Excerpted records ->

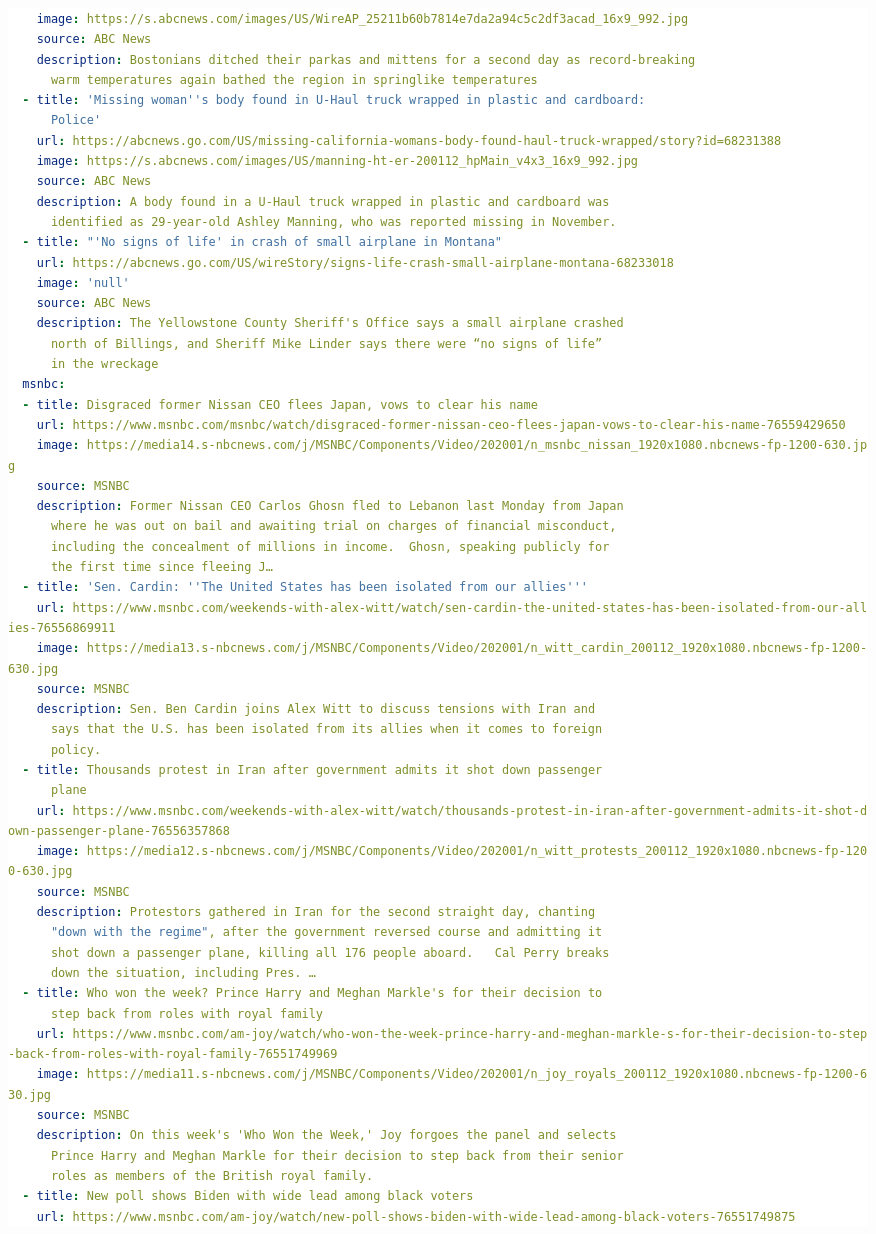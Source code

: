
 ```yaml
    image: https://s.abcnews.com/images/US/WireAP_25211b60b7814e7da2a94c5c2df3acad_16x9_992.jpg
    source: ABC News
    description: Bostonians ditched their parkas and mittens for a second day as record-breaking
      warm temperatures again bathed the region in springlike temperatures
  - title: 'Missing woman''s body found in U-Haul truck wrapped in plastic and cardboard:
      Police'
    url: https://abcnews.go.com/US/missing-california-womans-body-found-haul-truck-wrapped/story?id=68231388
    image: https://s.abcnews.com/images/US/manning-ht-er-200112_hpMain_v4x3_16x9_992.jpg
    source: ABC News
    description: A body found in a U-Haul truck wrapped in plastic and cardboard was
      identified as 29-year-old Ashley Manning, who was reported missing in November.
  - title: "'No signs of life' in crash of small airplane in Montana"
    url: https://abcnews.go.com/US/wireStory/signs-life-crash-small-airplane-montana-68233018
    image: 'null'
    source: ABC News
    description: The Yellowstone County Sheriff's Office says a small airplane crashed
      north of Billings, and Sheriff Mike Linder says there were “no signs of life”
      in the wreckage
  msnbc:
  - title: Disgraced former Nissan CEO flees Japan, vows to clear his name
    url: https://www.msnbc.com/msnbc/watch/disgraced-former-nissan-ceo-flees-japan-vows-to-clear-his-name-76559429650
    image: https://media14.s-nbcnews.com/j/MSNBC/Components/Video/202001/n_msnbc_nissan_1920x1080.nbcnews-fp-1200-630.jpg
    source: MSNBC
    description: Former Nissan CEO Carlos Ghosn fled to Lebanon last Monday from Japan
      where he was out on bail and awaiting trial on charges of financial misconduct,
      including the concealment of millions in income.  Ghosn, speaking publicly for
      the first time since fleeing J…
  - title: 'Sen. Cardin: ''The United States has been isolated from our allies'''
    url: https://www.msnbc.com/weekends-with-alex-witt/watch/sen-cardin-the-united-states-has-been-isolated-from-our-allies-76556869911
    image: https://media13.s-nbcnews.com/j/MSNBC/Components/Video/202001/n_witt_cardin_200112_1920x1080.nbcnews-fp-1200-630.jpg
    source: MSNBC
    description: Sen. Ben Cardin joins Alex Witt to discuss tensions with Iran and
      says that the U.S. has been isolated from its allies when it comes to foreign
      policy.
  - title: Thousands protest in Iran after government admits it shot down passenger
      plane
    url: https://www.msnbc.com/weekends-with-alex-witt/watch/thousands-protest-in-iran-after-government-admits-it-shot-down-passenger-plane-76556357868
    image: https://media12.s-nbcnews.com/j/MSNBC/Components/Video/202001/n_witt_protests_200112_1920x1080.nbcnews-fp-1200-630.jpg
    source: MSNBC
    description: Protestors gathered in Iran for the second straight day, chanting
      "down with the regime", after the government reversed course and admitting it
      shot down a passenger plane, killing all 176 people aboard.   Cal Perry breaks
      down the situation, including Pres. …
  - title: Who won the week? Prince Harry and Meghan Markle's for their decision to
      step back from roles with royal family
    url: https://www.msnbc.com/am-joy/watch/who-won-the-week-prince-harry-and-meghan-markle-s-for-their-decision-to-step-back-from-roles-with-royal-family-76551749969
    image: https://media11.s-nbcnews.com/j/MSNBC/Components/Video/202001/n_joy_royals_200112_1920x1080.nbcnews-fp-1200-630.jpg
    source: MSNBC
    description: On this week's 'Who Won the Week,' Joy forgoes the panel and selects
      Prince Harry and Meghan Markle for their decision to step back from their senior
      roles as members of the British royal family.
  - title: New poll shows Biden with wide lead among black voters
    url: https://www.msnbc.com/am-joy/watch/new-poll-shows-biden-with-wide-lead-among-black-voters-76551749875
```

Aim of the task ->
Work out how many lines of the data above contain the string "their" and give the number alone.

Final answer ->
4